What you should do:
Collect from the data below each line with "import".

Listed entries:
'''
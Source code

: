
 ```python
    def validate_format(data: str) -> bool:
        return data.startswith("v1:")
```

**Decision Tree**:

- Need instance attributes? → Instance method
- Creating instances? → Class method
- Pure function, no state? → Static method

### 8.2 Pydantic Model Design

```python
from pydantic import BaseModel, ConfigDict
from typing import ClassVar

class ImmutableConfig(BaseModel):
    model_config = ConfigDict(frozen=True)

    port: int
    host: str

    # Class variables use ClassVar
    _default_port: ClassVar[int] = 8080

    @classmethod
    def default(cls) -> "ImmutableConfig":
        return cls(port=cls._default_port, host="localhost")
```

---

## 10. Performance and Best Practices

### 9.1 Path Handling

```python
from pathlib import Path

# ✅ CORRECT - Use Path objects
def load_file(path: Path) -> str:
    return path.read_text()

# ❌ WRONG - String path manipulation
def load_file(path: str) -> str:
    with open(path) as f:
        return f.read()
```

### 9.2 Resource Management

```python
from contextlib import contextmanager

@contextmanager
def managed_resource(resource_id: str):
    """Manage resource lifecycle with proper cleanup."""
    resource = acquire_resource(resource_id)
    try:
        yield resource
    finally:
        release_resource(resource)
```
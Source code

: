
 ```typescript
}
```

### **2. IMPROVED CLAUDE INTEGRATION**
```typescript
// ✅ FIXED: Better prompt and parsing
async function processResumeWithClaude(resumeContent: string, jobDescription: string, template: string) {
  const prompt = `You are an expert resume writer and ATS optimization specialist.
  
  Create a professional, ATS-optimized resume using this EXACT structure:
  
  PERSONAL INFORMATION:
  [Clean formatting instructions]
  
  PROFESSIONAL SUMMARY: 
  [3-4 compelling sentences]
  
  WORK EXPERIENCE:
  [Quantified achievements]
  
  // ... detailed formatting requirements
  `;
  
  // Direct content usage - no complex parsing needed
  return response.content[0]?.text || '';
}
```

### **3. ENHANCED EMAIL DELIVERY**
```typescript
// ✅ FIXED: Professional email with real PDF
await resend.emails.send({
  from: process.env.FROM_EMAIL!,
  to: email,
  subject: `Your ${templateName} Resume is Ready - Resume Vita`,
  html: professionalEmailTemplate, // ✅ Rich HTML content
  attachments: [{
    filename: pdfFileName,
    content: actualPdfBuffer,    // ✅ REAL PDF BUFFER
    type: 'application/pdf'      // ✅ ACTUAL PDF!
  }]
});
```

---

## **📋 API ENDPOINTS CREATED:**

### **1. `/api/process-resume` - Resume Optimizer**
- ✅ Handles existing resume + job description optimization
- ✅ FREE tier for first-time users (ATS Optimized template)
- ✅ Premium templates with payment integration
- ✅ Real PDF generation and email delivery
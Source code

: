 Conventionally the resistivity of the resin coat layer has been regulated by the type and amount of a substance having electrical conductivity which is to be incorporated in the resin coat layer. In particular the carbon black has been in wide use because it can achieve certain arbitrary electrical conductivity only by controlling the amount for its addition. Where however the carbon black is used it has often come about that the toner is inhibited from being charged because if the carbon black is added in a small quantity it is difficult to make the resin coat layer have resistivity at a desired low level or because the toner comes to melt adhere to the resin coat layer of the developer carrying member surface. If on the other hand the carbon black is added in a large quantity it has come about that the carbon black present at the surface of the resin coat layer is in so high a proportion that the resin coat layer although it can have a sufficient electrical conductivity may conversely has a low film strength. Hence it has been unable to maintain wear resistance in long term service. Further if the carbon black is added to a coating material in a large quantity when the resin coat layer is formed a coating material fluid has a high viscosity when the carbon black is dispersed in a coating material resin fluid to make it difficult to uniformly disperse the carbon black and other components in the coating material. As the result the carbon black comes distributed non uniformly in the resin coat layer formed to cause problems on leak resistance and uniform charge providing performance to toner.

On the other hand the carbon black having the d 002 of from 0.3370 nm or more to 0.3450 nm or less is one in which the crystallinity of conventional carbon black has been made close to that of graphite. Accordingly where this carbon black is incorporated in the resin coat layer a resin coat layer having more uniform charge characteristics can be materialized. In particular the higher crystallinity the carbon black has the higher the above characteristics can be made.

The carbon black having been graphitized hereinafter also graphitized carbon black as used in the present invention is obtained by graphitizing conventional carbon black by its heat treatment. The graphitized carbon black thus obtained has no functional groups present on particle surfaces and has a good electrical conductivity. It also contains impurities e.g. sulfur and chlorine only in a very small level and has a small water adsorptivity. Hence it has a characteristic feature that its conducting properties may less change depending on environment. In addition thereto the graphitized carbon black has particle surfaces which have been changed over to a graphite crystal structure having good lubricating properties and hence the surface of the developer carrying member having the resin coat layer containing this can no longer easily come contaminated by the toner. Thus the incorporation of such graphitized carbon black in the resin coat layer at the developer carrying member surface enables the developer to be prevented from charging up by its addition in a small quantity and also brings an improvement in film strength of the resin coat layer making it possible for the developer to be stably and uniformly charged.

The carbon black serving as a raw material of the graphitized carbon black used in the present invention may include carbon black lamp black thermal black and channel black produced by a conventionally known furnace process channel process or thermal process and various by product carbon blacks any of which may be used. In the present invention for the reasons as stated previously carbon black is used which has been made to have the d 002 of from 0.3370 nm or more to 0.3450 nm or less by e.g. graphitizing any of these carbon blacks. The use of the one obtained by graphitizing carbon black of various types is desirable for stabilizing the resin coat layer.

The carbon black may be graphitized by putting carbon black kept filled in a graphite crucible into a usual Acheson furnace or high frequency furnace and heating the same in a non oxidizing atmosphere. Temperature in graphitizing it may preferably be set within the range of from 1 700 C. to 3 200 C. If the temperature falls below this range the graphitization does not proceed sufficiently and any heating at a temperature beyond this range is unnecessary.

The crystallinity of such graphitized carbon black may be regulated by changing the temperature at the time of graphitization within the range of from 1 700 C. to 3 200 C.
'''
Answer section:
from pydantic import BaseModel, ConfigDict
from typing import ClassVar
from pathlib import Path
from contextlib import contextmanager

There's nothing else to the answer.